Thank you very much for your constructive comments and suggestions. We are glad to provide the response to your questions.
Q: Difference from existing literature regarding the label-query decision-maker.
A: In the stream-based setting, the intuition behind the label decision-maker is similar to the bandit-based approach: We only query labels when we have low confidence to the neural network estimation. However, the crucial difference lies in the construction of confidence bound for the neural network estimation. Bandit-based approaches still adopt the technique in bandit optimization to construct the confidence bound, i.e., they only take the reward of the selected arm (class) for back-propagation and use the ridge regression in the RHKS spanned by NTK to build the ellipsoid confidence ball, causing a looser confidence bound. In contrast, our approach directly takes the label vector for the back-propagation of neural networks and we construct the generalization bound of online gradient descent as the confidence bound. Because our confidence bound is tighter, our label decision-maker is able to make more accurate decisions.
In the pool-based setting, our approach is the first label decision-maker based on the inverse gap weighting strategy to measure the uncertainty from both exploitation and exploration perspectives. In the related literature, their label decision-makers are based on gradient weight [6], gradient change [47], or core-set [42].
Thank you very much for your time and insightful comments again.
I appreciate authors' detailed rebuttal to my concern. I have no more questions.
Thanks so much for your time and insightful comments and questions!
This paper studies active learning using newly designed exploration and exploitation neural networks. Instead of transforming the instance into arms and then calculating scores for them, they directly input the original instance into the network, hence avoiding the cost of time forward-propagation and dimension multiplication due to embedding. As a result, they present theoretical guarantees with a slower error-growth rate, concerning . Besides, extensive simulation results are presented.
优点
Origionality
- The idea of exploration-exploitation networks is not so novel but related works are covered in detail. It originates in [10] and is then adopted by [11], which is one of the works this paper is compared to.
- The idea of reducing the dimension to is novel considering the literature starting from [10].
Quality
- The theoretical proofs seem to be concrete.
- The experiments are extensive and detailed. They validate the performance and computation efficiency claimed.
Clarity
- The paper is in general well-written and smooth to follow, with the exception of some proofs in the supplementary material.
Significance
- The proposed algorithms are of interest as the input is more coherent and the performance is great.
缺点
- The main originality seems to be theoretical proofs rather than network structures. However, the proofs heavily depend on NTK techniques.
- The experiments were conducted only five times, which could potentially impact the reliability of the results. I would appreciate seeing outcomes derived from a greater number of runs.

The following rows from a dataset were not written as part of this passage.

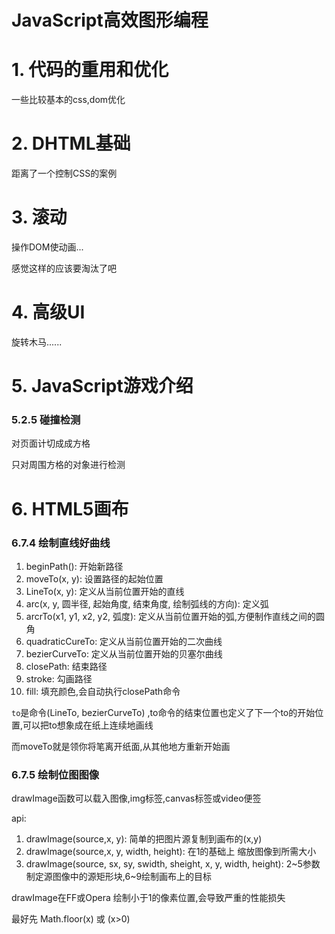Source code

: # JavaScript高效图形编程

# 1. 代码的重用和优化

一些比较基本的css,dom优化

# 2. DHTML基础

距离了一个控制CSS的案例

# 3. 滚动

操作DOM使动画...

感觉这样的应该要淘汰了吧

# 4. 高级UI

旋转木马......

# 5. JavaScript游戏介绍

### 5.2.5 碰撞检测

对页面计切成成方格

只对周围方格的对象进行检测

# 6. HTML5画布

### 6.7.4 绘制直线好曲线

1. beginPath(): 开始新路径
2. moveTo(x, y): 设置路径的起始位置
3. LineTo(x, y): 定义从当前位置开始的直线
4. arc(x, y, 圆半径, 起始角度, 结束角度, 绘制弧线的方向): 定义弧
5. arcrTo(x1, y1, x2, y2, 弧度): 定义从当前位置开始的弧,方便制作直线之间的圆角
6. quadraticCureTo: 定义从当前位置开始的二次曲线
7. bezierCurveTo: 定义从当前位置开始的贝塞尔曲线
8. closePath: 结束路径
9. stroke: 勾画路径
10. fill: 填充颜色,会自动执行closePath命令

`to`是命令(LineTo, bezierCurveTo) ,to命令的结束位置也定义了下一个to的开始位置,可以把to想象成在纸上连续地画线

而moveTo就是领你将笔离开纸面,从其他地方重新开始画

### 6.7.5 绘制位图图像

drawImage函数可以载入图像,img标签,canvas标签或video便签

api:

1. drawImage(source,x, y): 简单的把图片源复制到画布的(x,y)
2. drawImage(source,x, y, width, height): 在1的基础上 缩放图像到所需大小
3. drawImage(source, sx, sy, swidth, sheight, x, y, width, height): 2~5参数制定源图像中的源矩形块,6~9绘制画布上的目标

drawImage在FF或Opera 绘制小于1的像素位置,会导致严重的性能损失

最好先 Math.floor(x) 或 (x>0)


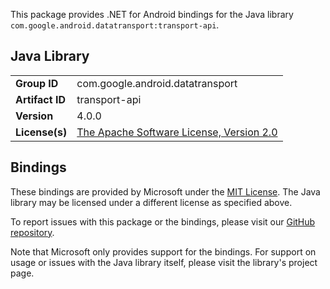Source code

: This package provides .NET for Android bindings for the Java library `com.google.android.datatransport:transport-api`.

## Java Library

| | |
|-|-|
| **Group ID** | com.google.android.datatransport |
| **Artifact ID** | transport-api |
| **Version** | 4.0.0 |
| **License(s)** | [The Apache Software License, Version 2.0](http://www.apache.org/licenses/LICENSE-2.0.txt) |

## Bindings

These bindings are provided by Microsoft under the [MIT License](https://opensource.org/licenses/MIT). The Java
library may be licensed under a different license as specified above.

To report issues with this package or the bindings, please visit our [GitHub repository](https://aka.ms/android-libraries).

Note that Microsoft only provides support for the bindings. For support on
usage or issues with the Java library itself, please visit the library's project page.
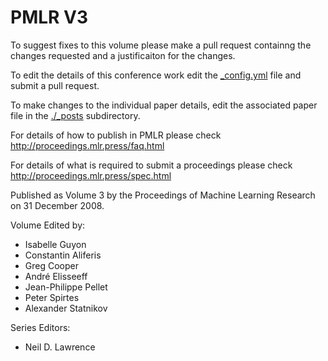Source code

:# PMLR V3

To suggest fixes to this volume please make a pull request containng the changes requested and a justificaiton for the changes.

To edit the details of this conference work edit the [_config.yml](./_config.yml) file and submit a pull request.

To make changes to the individual paper details, edit the associated paper file in the [./_posts](./_posts) subdirectory.

For details of how to publish in PMLR please check http://proceedings.mlr.press/faq.html

For details of what is required to submit a proceedings please check http://proceedings.mlr.press/spec.html



Published as Volume 3 by the Proceedings of Machine Learning Research on 31 December 2008.

Volume Edited by:
  * Isabelle Guyon
  * Constantin Aliferis
  * Greg Cooper
  * André Elisseeff
  * Jean-Philippe Pellet
  * Peter Spirtes
  * Alexander Statnikov

Series Editors:
  * Neil D. Lawrence
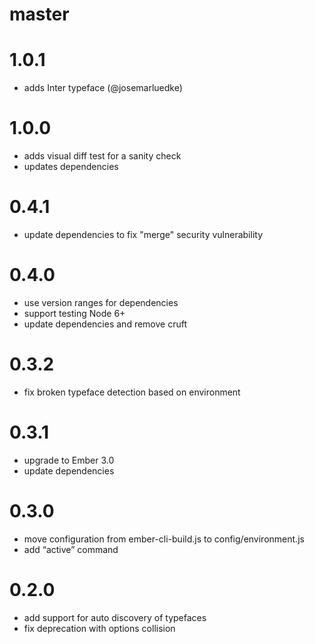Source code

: # master

# 1.0.1

* adds Inter typeface (@josemarluedke)

# 1.0.0

* adds visual diff test for a sanity check
* updates dependencies

# 0.4.1

* update dependencies to fix "merge" security vulnerability

# 0.4.0

* use version ranges for dependencies
* support testing Node 6+
* update dependencies and remove cruft

# 0.3.2

* fix broken typeface detection based on environment

# 0.3.1

* upgrade to Ember 3.0
* update dependencies

# 0.3.0

* move configuration from ember-cli-build.js to config/environment.js
* add “active” command

# 0.2.0

* add support for auto discovery of typefaces
* fix deprecation with options collision
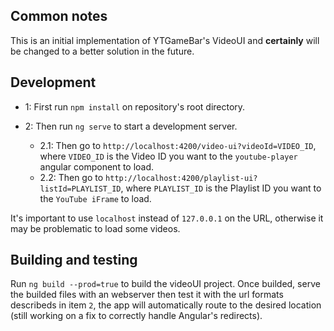 ## Common notes

This is an initial implementation of YTGameBar's VideoUI and **certainly** will be changed to a better solution in the future.

## Development

* 1: First run `npm install` on repository's root directory.

* 2: Then run `ng serve` to start a development server.
    * 2.1: Then go to `http://localhost:4200/video-ui?videoId=VIDEO_ID`, where `VIDEO_ID` is the Video ID you want to the `youtube-player` angular component to load.
    * 2.2: Then go to `http://localhost:4200/playlist-ui?listId=PLAYLIST_ID`, where `PLAYLIST_ID` is the Playlist ID you want to the `YouTube iFrame` to load.

 It's important to use `localhost` instead of `127.0.0.1` on the URL, otherwise it may be problematic to load some videos.

## Building and testing

Run `ng build --prod=true` to build the videoUI project.
Once builded, serve the builded files with an webserver then test it with the url formats describeds in item `2`, the app will automatically route to the desired location (still working on a fix to correctly handle Angular's redirects).

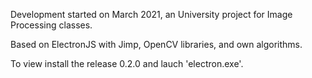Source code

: Development started on March 2021, an University project for Image Processing classes.

Based on ElectronJS with Jimp, OpenCV libraries, and own algorithms.

To view install the release 0.2.0 and lauch 'electron.exe'.
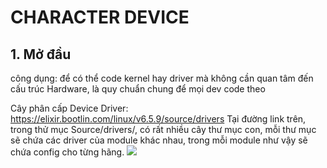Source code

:# CHARACTER DEVICE
## 1. Mở đầu

công dụng: để có thể code kernel hay driver mà không cần quan tâm đến cấu trúc Hardware, là quy chuẩn chung để mọi dev code theo

Cây phân cấp Device Driver:
https://elixir.bootlin.com/linux/v6.5.9/source/drivers
  Tại đường link trên, trong thử mục Source/drivers/, có rất nhiều cây thư mục con, mỗi thư mục sẽ chứa các driver của module khác nhau, trong mỗi module như vậy sẽ chứa config cho từng hãng.
<img src = "[Imgur](https://i.imgur.com/VsT33zr.png)">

- The theoretical results are only for the setting where the Tsybakov noise , making it less comparable to existing literature, except when compared to [48] indirectly as .
问题
- May I ask the reason behind limiting the experiments to five iterations? Was it influenced by computational constraints or other considerations?
- What's the main difficulty of analyzing settings other than ? What do the authors expect different levels of to influence the theoretical results intuitively?
Thank you very much for your constructive comments and inspiring questions. We've updated the manuscript to address your concerns and we are glad to provide the response to your questions.
Q1: Originality.
A1: It might be a little lengthy and please allow us to summarize the novel aspects here for reviewers' convenience to capture the essence of this paper.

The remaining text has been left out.